Government officials in Zambia, Tanzania, and Zimbabwe are setting aside millions of dollars and planning projects for rural development of communication networks, and these are not the only leaders to recognize the value of developing networks. In 2010, I.B.M. struck what many some say could be a $1.5 billion deal that secured a 10 year agreement for the supply of physical capital and services in order to update networks in 16 sub-Saharan countries. This is the largest single deal I.B.M. has made in its recent wave of investment in the continent. As it turns out, the company was lured not only by the increased use of cell phones, but also by the diverse uses of cell phones.
The general manager for growth markets at I.B.M. cited a phenomenon that Killian Fox of The Guardian described in July 2011: “African mobiles are being used to do things that the developed world is only now beginning to pick up on,” such as mobile banking. In America, it is a luxury to be able to deposit a check via Smartphone, but sending a secretary to the bank is also an option. In Africa, where about one quarter of the population uses banking services, mobile banking stands to change the way business is done at all levels.
No other region has embraced cell phone technology as fast as sub-Saharan Africa, according to Marcelo Giugale, the World Bank’s director of Economic Policy and Poverty Reduction programs for Africa. Perhaps this is because of the capacity of cell phones to function as more than communication and mobile banking devices. Farmers in Uganda receiving agriculture updates from the Grameen bank via Smartphone are positioned to profit exponentially as a result of information regarding weather and planting tips. This program is in its beginning stages, but there is potential in other areas for this type of development strategy, such as in health or education.
In fact, potential has become a reality with Peter Benjamin’s organization, Cell-Life, established in 2001 in South Africa. With HIV being the biggest killer in South Africa and the government taking an approach grounded in denial, Cell-Life began providing free text counseling for anyone with questions about HIV.
MXIt, a popular mobile messaging and social networking client, is partnering with South African school systems and cities to set up after school math tutoring resources. Students can instantly communicate with a real life tutor through the network, and receive extra attention when they might have otherwise had no access to an educational resource outside the classroom. This is a fairly small program currently, but soon will be spreading to more communities in South Africa.
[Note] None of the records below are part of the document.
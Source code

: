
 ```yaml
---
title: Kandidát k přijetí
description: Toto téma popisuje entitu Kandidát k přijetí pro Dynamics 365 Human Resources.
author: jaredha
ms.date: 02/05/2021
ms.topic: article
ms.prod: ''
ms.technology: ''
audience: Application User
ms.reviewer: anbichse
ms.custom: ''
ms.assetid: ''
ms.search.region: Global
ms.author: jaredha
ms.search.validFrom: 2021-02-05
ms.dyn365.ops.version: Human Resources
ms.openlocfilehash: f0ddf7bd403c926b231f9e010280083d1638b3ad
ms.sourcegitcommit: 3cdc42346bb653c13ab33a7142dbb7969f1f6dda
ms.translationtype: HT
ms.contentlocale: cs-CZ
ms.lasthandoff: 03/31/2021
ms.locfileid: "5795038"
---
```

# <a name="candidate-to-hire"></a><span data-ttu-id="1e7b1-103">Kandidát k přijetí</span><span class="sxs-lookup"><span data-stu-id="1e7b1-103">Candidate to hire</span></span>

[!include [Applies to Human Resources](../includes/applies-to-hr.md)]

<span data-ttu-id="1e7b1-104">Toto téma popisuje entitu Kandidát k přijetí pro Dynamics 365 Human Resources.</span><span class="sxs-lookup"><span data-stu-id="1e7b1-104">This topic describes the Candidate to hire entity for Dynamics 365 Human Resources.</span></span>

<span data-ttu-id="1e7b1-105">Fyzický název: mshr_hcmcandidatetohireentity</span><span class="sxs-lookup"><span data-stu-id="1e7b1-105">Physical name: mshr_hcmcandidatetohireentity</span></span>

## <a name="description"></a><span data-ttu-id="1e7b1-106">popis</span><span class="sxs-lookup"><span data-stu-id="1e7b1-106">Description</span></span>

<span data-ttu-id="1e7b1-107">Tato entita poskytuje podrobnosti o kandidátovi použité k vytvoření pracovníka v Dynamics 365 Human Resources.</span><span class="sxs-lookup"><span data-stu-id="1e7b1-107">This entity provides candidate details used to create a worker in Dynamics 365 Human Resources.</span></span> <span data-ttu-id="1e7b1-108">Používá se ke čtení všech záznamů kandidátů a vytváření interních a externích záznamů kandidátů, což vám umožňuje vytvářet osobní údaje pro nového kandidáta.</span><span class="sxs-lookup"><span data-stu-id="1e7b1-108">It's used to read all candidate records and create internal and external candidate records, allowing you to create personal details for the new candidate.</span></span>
While there has been much positive growth and impact as a result of mobile technology in sub-Saharan Africa, the development of networks is at a crucial crossroads. On one hand, network providers are calling for more government funded development of rural economies so that a network established in these rural areas can be “consumed” by individuals with enough purchasing power. In countries such as Zimbabwe, where underdevelopment and neglect have been used as political weapons, network providers may not see the desired development of the most remote communities.
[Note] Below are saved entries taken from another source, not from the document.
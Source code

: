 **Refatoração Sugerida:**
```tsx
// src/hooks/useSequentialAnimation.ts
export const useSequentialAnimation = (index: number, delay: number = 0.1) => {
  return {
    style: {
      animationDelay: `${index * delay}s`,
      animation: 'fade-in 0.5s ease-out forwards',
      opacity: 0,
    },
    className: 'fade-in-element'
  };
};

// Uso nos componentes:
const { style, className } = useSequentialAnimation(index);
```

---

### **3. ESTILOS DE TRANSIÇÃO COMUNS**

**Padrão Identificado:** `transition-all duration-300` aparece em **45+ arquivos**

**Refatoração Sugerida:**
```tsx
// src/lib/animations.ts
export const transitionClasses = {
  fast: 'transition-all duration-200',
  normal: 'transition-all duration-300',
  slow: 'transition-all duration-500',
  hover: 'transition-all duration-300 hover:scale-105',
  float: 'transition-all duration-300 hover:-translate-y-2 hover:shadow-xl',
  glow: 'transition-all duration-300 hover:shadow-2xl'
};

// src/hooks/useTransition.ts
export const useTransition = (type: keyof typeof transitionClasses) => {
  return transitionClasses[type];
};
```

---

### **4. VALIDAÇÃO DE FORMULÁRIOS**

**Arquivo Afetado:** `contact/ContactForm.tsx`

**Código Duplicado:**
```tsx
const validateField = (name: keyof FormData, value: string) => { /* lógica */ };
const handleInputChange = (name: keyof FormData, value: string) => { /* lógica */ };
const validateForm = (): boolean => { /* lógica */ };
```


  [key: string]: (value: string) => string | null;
On the other hand, Africa has had much of this technology handed to it, instead of producing it domestically. China has been a major provider of cheap technology which has made the mobile revolution possible. However, new development relationships consist not only of economic transactions, but also political statements. The West stands to miss out on a lucrative growing market by not snatching up investment opportunities. It also misses a big opportunity to forge diplomatic partnerships, and both of these potentially missed opportunities could have a negative impact on the future of market shares and diplomatic progress.
Development as a political statement does not have to be a dangerous association, as many fear it will be with China. More American companies should follow I.B.M’s example of investment and partnership, and the U.S. government should support and encourage this kind of investment. Africa, once known as the “Dark Continent” will soon be glowing with cell phone screens, ringing with dial tones and buzzing with information – all regardless of whether the West and the United States become involved.
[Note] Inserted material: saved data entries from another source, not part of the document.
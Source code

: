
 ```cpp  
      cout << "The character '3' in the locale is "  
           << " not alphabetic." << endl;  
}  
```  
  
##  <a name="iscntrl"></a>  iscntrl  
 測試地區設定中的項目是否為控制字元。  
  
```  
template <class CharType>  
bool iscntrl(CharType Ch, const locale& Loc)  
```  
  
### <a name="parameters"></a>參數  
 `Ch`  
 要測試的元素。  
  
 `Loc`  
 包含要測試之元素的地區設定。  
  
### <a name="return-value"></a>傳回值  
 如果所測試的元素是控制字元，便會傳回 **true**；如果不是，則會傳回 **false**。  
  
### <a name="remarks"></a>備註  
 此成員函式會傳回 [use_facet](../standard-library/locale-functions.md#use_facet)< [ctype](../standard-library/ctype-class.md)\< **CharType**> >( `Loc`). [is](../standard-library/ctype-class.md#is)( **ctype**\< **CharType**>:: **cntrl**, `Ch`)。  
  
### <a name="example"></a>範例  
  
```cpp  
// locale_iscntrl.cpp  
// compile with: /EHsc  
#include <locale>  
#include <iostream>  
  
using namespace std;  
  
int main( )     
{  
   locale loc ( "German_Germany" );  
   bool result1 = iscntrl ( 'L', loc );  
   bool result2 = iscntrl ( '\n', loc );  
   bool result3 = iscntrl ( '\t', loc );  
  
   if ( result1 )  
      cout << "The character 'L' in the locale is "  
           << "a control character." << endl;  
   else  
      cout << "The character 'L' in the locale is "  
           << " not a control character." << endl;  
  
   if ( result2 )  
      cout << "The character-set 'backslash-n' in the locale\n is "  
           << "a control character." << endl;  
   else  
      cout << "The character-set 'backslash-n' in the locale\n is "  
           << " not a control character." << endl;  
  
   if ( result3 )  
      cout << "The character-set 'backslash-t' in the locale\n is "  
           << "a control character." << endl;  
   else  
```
Once the positive impacts of development are increasingly perceived by sub-Saharan governments, it will be difficult to resist development in areas that have been neglected as part of a political scheme. If the West becomes associated with development – democracy and freedom will too. While the increased popularity of the cell phone has already made a positive impact on Africa in the last decade, it could have a wider impact on the U.S. economy, the relationship of the West to Africa, and even the development of democracy in countries where China is currently the developmental lifeline.